__Work task__
The data below should be restated word for word, pictures omitted.

__Source records__
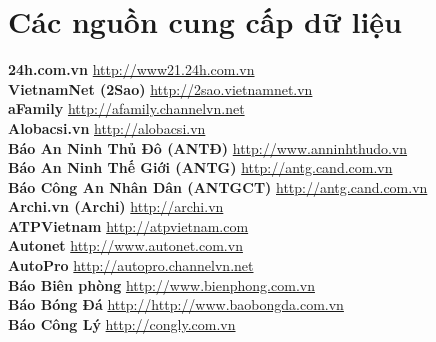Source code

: \chapter{Các nguồn cung cấp dữ liệu}
\label{website}
\textbf{24h.com.vn}  \hspace{0.5in} \href{http://www21.24h.com.vn}{http://www21.24h.com.vn} \\ 
\textbf{VietnamNet (2Sao)}  \hspace{0.5in} \href{http://2sao.vietnamnet.vn}{http://2sao.vietnamnet.vn} \\ 
\textbf{aFamily}  \hspace{0.5in} \href{http://afamily.channelvn.net}{http://afamily.channelvn.net} \\ 
\textbf{Alobacsi.vn}  \hspace{0.5in} \href{http://alobacsi.vn}{http://alobacsi.vn} \\ 
\textbf{Báo An Ninh Thủ Đô (ANTĐ)}  \hspace{0.5in} \href{http://www.anninhthudo.vn}{http://www.anninhthudo.vn} \\ 
\textbf{Báo An Ninh Thế Giới (ANTG)}  \hspace{0.5in} \href{http://antg.cand.com.vn}{http://antg.cand.com.vn} \\ 
\textbf{Báo Công An Nhân Dân (ANTGCT)}  \hspace{0.5in} \href{http://antg.cand.com.vn}{http://antg.cand.com.vn} \\ 
\textbf{Archi.vn (Archi)}  \hspace{0.5in} \href{http://archi.vn}{http://archi.vn} \\ 
\textbf{ATPVietnam}  \hspace{0.5in} \href{http://atpvietnam.com}{http://atpvietnam.com} \\ 
\textbf{Autonet}  \hspace{0.5in} \href{http://www.autonet.com.vn}{http://www.autonet.com.vn} \\ 
\textbf{AutoPro}  \hspace{0.5in} \href{http://autopro.channelvn.net}{http://autopro.channelvn.net} \\ 
\textbf{Báo Biên phòng}  \hspace{0.5in} \href{http://www.bienphong.com.vn}{http://www.bienphong.com.vn} \\ 
\textbf{Báo Bóng Đá}  \hspace{0.5in} \href{http://http://www.baobongda.com.vn}{http://http://www.baobongda.com.vn} \\ 
\textbf{Báo Công Lý}  \hspace{0.5in} \href{http://congly.com.vn}{http://congly.com.vn} \\ 
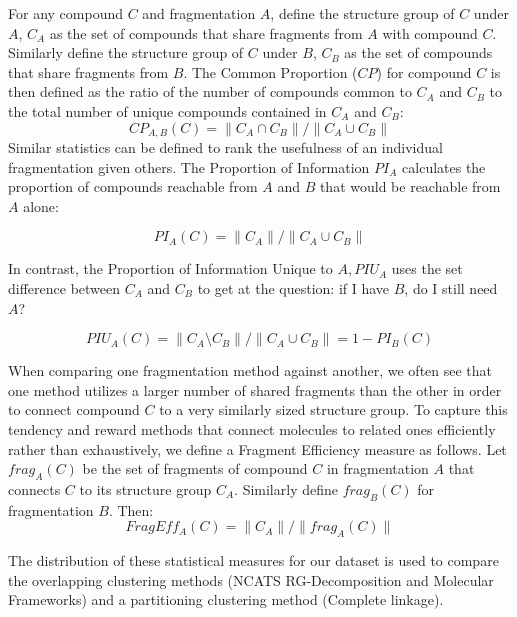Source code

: \documentclass[journal=jacsat,biochem,manuscript=article]{achemso}
\begin{document}
For any compound $C$ and fragmentation $A$, define the structure group of
$C$ under $A$, $C_A$ as the set of compounds that share fragments from
$A$ with compound $C$. Similarly define the structure group of $C$
under $B$, $C_B$ as the set of compounds that share fragments from
$B$. The Common Proportion ($CP$) for compound $C$ is then defined as
the ratio of the number of compounds common to $C_A$ and $C_B$ to the
total number of unique compounds contained in $C_A$ and $C_B$:
\begin{equation}
CP_{A,B}(C) = \| C_A \cap C_B \| / \| C_A \cup C_B \|
\end{equation}
Similar statistics can be defined to rank the usefulness of an
individual fragmentation given others. The Proportion of Information
$PI_A$ calculates the proportion of compounds reachable from $A$ and
$B$ that would be reachable from $A$ alone:

\begin{equation}
PI_A(C) = \| C_A \| / \| C_A \cup C_B \|
\end{equation}

In contrast, the Proportion of Information Unique to $A, PIU_A$ uses the set difference between $C_A$ and $C_B$ to get at the question: if I have $B$, do I still need $A$? 

\begin{equation}
 PIU_A(C) = \| C_A \setminus C_B \| / \| C_A \cup C_B \| = 1 - PI_B(C)
 \end{equation}
  
 When comparing one fragmentation method against another, we often see
 that one method utilizes a larger number of shared fragments than the
 other in order to connect compound $C$ to a very similarly sized
 structure group. To capture this tendency and reward methods that
 connect molecules to related ones efficiently rather than
 exhaustively, we define a Fragment Efficiency measure as follows. Let
 $frag_A(C)$ be the set of fragments of compound $C$ in fragmentation
 $A$ that connects $C$ to its structure group $C_A$. Similarly define
 $frag_B(C)$ for fragmentation $B$. Then:
\begin{equation}
FragEff_A(C) = \| C_A \| / \| frag_A(C) \|
\end{equation}


The distribution of these statistical measures for our dataset is used
to compare the overlapping clustering methods (NCATS RG-Decomposition
and Molecular Frameworks) and a partitioning clustering method
(Complete linkage).
\end{document}
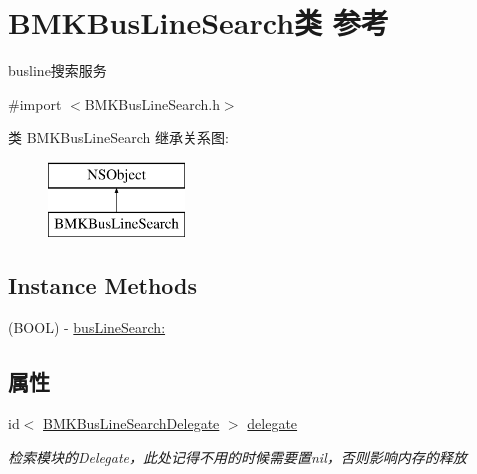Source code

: \hypertarget{interface_b_m_k_bus_line_search}{\section{B\+M\+K\+Bus\+Line\+Search类 参考}
\label{interface_b_m_k_bus_line_search}
}


busline搜索服务  




{\ttfamily \#import $<$B\+M\+K\+Bus\+Line\+Search.\+h$>$}

类 B\+M\+K\+Bus\+Line\+Search 继承关系图\+:\begin{figure}[H]
\begin{center}
\leavevmode
\includegraphics[height=2.000000cm]{interface_b_m_k_bus_line_search}
\end{center}
\end{figure}
\subsection*{Instance Methods}
\begin{DoxyCompactItemize}
\item 
(B\+O\+O\+L) -\/ \hyperlink{interface_b_m_k_bus_line_search_a652cac8a9fbaa46ddd7a0b09f5af8644}{bus\+Line\+Search\+:}
\end{DoxyCompactItemize}
\subsection*{属性}
\begin{DoxyCompactItemize}
\item 
\hypertarget{interface_b_m_k_bus_line_search_a87ccf434516c41498d6744f988e748a4}{id$<$ \hyperlink{protocol_b_m_k_bus_line_search_delegate-p}{B\+M\+K\+Bus\+Line\+Search\+Delegate} $>$ \hyperlink{interface_b_m_k_bus_line_search_a87ccf434516c41498d6744f988e748a4}{delegate}}\label{interface_b_m_k_bus_line_search_a87ccf434516c41498d6744f988e748a4}

\begin{DoxyCompactList}\small\item\em 检索模块的\+Delegate，此处记得不用的时候需要置nil，否则影响内存的释放 \end{DoxyCompactList}\end{DoxyCompactItemize}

__Output for this task__
Source code

: \chapter{Các nguồn cung cấp dữ liệu}
\label{website}
\textbf{24h.com.vn}  \hspace{0.5in} \href{http://www21.24h.com.vn}{http://www21.24h.com.vn} \\ 
\textbf{VietnamNet (2Sao)}  \hspace{0.5in} \href{http://2sao.vietnamnet.vn}{http://2sao.vietnamnet.vn} \\ 
\textbf{aFamily}  \hspace{0.5in} \href{http://afamily.channelvn.net}{http://afamily.channelvn.net} \\ 
\textbf{Alobacsi.vn}  \hspace{0.5in} \href{http://alobacsi.vn}{http://alobacsi.vn} \\ 
\textbf{Báo An Ninh Thủ Đô (ANTĐ)}  \hspace{0.5in} \href{http://www.anninhthudo.vn}{http://www.anninhthudo.vn} \\ 
\textbf{Báo An Ninh Thế Giới (ANTG)}  \hspace{0.5in} \href{http://antg.cand.com.vn}{http://antg.cand.com.vn} \\ 
\textbf{Báo Công An Nhân Dân (ANTGCT)}  \hspace{0.5in} \href{http://antg.cand.com.vn}{http://antg.cand.com.vn} \\ 
\textbf{Archi.vn (Archi)}  \hspace{0.5in} \href{http://archi.vn}{http://archi.vn} \\ 
\textbf{ATPVietnam}  \hspace{0.5in} \href{http://atpvietnam.com}{http://atpvietnam.com} \\ 
\textbf{Autonet}  \hspace{0.5in} \href{http://www.autonet.com.vn}{http://www.autonet.com.vn} \\ 
\textbf{AutoPro}  \hspace{0.5in} \href{http://autopro.channelvn.net}{http://autopro.channelvn.net} \\ 
\textbf{Báo Biên phòng}  \hspace{0.5in} \href{http://www.bienphong.com.vn}{http://www.bienphong.com.vn} \\ 
\textbf{Báo Bóng Đá}  \hspace{0.5in} \href{http://http://www.baobongda.com.vn}{http://http://www.baobongda.com.vn} \\ 
\textbf{Báo Công Lý}  \hspace{0.5in} \href{http://congly.com.vn}{http://congly.com.vn} \\ 
Source code

: \documentclass[journal=jacsat,biochem,manuscript=article]{achemso}
\begin{document}
For any compound $C$ and fragmentation $A$, define the structure group of
$C$ under $A$, $C_A$ as the set of compounds that share fragments from
$A$ with compound $C$. Similarly define the structure group of $C$
under $B$, $C_B$ as the set of compounds that share fragments from
$B$. The Common Proportion ($CP$) for compound $C$ is then defined as
the ratio of the number of compounds common to $C_A$ and $C_B$ to the
total number of unique compounds contained in $C_A$ and $C_B$:
\begin{equation}
CP_{A,B}(C) = \| C_A \cap C_B \| / \| C_A \cup C_B \|
\end{equation}
Similar statistics can be defined to rank the usefulness of an
individual fragmentation given others. The Proportion of Information
$PI_A$ calculates the proportion of compounds reachable from $A$ and
$B$ that would be reachable from $A$ alone:

\begin{equation}
PI_A(C) = \| C_A \| / \| C_A \cup C_B \|
\end{equation}

In contrast, the Proportion of Information Unique to $A, PIU_A$ uses the set difference between $C_A$ and $C_B$ to get at the question: if I have $B$, do I still need $A$? 

\begin{equation}
 PIU_A(C) = \| C_A \setminus C_B \| / \| C_A \cup C_B \| = 1 - PI_B(C)
 \end{equation}
  
 When comparing one fragmentation method against another, we often see
 that one method utilizes a larger number of shared fragments than the
 other in order to connect compound $C$ to a very similarly sized
 structure group. To capture this tendency and reward methods that
 connect molecules to related ones efficiently rather than
 exhaustively, we define a Fragment Efficiency measure as follows. Let
 $frag_A(C)$ be the set of fragments of compound $C$ in fragmentation
 $A$ that connects $C$ to its structure group $C_A$. Similarly define
 $frag_B(C)$ for fragmentation $B$. Then:
\begin{equation}
FragEff_A(C) = \| C_A \| / \| frag_A(C) \|
\end{equation}


The distribution of these statistical measures for our dataset is used
to compare the overlapping clustering methods (NCATS RG-Decomposition
and Molecular Frameworks) and a partitioning clustering method
(Complete linkage).
\end{document}
Source code

: \hypertarget{interface_b_m_k_bus_line_search}{\section{B\+M\+K\+Bus\+Line\+Search类 参考}
\label{interface_b_m_k_bus_line_search}
}


busline搜索服务  




{\ttfamily \#import $<$B\+M\+K\+Bus\+Line\+Search.\+h$>$}

类 B\+M\+K\+Bus\+Line\+Search 继承关系图\+:\begin{figure}[H]
\begin{center}
\leavevmode
\includegraphics[height=2.000000cm]{interface_b_m_k_bus_line_search}
\end{center}
\end{figure}
\subsection*{Instance Methods}
\begin{DoxyCompactItemize}
\item 
(B\+O\+O\+L) -\/ \hyperlink{interface_b_m_k_bus_line_search_a652cac8a9fbaa46ddd7a0b09f5af8644}{bus\+Line\+Search\+:}
\end{DoxyCompactItemize}
\subsection*{属性}
\begin{DoxyCompactItemize}
\item 
\hypertarget{interface_b_m_k_bus_line_search_a87ccf434516c41498d6744f988e748a4}{id$<$ \hyperlink{protocol_b_m_k_bus_line_search_delegate-p}{B\+M\+K\+Bus\+Line\+Search\+Delegate} $>$ \hyperlink{interface_b_m_k_bus_line_search_a87ccf434516c41498d6744f988e748a4}{delegate}}\label{interface_b_m_k_bus_line_search_a87ccf434516c41498d6744f988e748a4}

\begin{DoxyCompactList}\small\item\em 检索模块的\+Delegate，此处记得不用的时候需要置nil，否则影响内存的释放 \end{DoxyCompactList}\end{DoxyCompactItemize}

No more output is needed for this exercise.